## INPUT
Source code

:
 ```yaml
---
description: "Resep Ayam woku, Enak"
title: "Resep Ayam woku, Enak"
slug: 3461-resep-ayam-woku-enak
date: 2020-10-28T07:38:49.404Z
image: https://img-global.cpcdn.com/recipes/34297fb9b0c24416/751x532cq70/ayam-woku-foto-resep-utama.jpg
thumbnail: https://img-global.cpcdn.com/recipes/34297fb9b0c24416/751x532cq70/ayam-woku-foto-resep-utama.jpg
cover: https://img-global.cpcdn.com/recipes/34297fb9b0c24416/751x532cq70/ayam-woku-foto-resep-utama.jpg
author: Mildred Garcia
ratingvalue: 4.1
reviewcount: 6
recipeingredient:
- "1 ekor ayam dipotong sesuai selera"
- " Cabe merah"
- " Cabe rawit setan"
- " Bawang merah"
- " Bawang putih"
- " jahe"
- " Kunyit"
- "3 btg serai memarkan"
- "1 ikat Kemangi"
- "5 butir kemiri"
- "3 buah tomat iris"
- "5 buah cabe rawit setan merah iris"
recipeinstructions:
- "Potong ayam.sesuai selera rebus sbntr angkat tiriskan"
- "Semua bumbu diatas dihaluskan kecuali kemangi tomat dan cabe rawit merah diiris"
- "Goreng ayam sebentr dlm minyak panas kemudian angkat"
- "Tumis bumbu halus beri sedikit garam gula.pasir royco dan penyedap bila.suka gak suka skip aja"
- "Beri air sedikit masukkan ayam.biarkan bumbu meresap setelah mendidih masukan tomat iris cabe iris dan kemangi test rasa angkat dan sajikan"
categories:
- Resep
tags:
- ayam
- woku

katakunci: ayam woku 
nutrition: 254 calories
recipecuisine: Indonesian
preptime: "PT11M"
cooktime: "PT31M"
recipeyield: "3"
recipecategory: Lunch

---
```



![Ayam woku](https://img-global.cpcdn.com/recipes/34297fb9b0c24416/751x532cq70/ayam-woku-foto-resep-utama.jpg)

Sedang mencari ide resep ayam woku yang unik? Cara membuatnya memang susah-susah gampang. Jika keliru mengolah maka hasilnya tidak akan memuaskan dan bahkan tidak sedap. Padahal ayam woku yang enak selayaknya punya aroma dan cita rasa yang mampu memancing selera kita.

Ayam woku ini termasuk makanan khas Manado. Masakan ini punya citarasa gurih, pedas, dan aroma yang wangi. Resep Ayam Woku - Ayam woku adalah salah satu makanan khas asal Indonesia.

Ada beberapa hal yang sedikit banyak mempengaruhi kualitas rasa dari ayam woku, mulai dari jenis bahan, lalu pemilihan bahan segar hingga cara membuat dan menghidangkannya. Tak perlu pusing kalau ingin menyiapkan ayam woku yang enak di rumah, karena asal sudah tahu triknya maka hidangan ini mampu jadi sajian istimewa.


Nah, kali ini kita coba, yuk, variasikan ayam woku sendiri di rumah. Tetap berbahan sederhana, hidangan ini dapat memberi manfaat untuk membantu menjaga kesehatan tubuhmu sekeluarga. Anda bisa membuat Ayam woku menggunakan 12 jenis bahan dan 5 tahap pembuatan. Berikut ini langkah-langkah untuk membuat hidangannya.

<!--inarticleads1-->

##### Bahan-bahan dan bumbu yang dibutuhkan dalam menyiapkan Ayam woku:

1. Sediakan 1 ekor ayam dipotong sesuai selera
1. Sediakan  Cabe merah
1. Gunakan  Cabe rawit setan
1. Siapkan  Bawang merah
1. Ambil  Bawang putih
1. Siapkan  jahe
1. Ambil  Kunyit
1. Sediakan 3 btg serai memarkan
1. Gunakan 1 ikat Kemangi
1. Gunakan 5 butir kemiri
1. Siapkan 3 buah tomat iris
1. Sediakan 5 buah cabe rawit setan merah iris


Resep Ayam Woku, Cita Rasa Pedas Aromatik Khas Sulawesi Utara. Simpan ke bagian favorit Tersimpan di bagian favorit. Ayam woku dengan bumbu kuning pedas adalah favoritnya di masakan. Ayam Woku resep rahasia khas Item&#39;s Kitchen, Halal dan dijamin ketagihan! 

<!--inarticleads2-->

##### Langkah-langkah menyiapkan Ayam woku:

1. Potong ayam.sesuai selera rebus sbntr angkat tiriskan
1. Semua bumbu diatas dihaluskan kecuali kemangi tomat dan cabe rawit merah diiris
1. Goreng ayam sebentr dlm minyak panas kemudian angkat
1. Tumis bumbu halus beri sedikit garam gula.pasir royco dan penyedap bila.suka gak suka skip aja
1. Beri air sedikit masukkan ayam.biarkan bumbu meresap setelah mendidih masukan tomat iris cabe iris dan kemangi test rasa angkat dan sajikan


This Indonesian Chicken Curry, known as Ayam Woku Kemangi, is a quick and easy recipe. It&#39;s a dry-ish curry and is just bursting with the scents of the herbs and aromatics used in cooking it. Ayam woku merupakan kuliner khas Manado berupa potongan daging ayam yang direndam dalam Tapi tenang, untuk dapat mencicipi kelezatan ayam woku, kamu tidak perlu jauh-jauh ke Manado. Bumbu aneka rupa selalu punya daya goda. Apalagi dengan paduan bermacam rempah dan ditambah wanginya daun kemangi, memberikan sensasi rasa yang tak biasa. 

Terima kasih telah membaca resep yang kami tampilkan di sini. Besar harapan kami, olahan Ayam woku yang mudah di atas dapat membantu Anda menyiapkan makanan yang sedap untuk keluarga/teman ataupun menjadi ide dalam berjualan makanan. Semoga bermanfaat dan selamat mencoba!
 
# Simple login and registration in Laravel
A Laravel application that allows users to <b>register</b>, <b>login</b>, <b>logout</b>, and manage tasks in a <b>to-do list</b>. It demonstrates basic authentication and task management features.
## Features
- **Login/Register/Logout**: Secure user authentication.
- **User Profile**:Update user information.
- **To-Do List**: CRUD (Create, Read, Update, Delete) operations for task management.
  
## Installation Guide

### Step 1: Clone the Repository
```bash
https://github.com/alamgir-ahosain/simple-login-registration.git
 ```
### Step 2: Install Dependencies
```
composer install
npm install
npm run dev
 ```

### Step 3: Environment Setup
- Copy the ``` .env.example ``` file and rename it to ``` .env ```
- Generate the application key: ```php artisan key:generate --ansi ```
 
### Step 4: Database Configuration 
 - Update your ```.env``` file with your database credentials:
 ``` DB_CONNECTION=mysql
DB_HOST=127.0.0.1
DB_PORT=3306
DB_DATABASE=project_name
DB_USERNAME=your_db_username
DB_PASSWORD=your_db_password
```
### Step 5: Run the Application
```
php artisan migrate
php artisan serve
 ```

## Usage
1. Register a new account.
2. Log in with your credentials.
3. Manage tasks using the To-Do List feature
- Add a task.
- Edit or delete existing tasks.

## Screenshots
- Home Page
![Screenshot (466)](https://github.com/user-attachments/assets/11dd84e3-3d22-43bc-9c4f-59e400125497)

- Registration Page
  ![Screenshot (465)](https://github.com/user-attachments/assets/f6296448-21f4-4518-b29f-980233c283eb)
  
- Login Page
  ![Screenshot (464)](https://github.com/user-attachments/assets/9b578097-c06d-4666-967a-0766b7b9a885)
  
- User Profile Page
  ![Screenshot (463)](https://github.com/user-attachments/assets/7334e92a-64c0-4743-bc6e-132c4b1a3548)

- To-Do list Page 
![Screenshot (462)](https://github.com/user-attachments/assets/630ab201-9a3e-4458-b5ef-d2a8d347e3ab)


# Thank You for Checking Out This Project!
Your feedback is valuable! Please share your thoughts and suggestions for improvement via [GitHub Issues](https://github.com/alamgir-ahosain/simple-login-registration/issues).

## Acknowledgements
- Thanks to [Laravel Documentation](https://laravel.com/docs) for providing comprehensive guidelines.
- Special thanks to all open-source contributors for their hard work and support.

## ACTIVITY
State how many lines in the listing contain the word "penyedap", and write nothing besides that number.

## ANSWER SECTION
2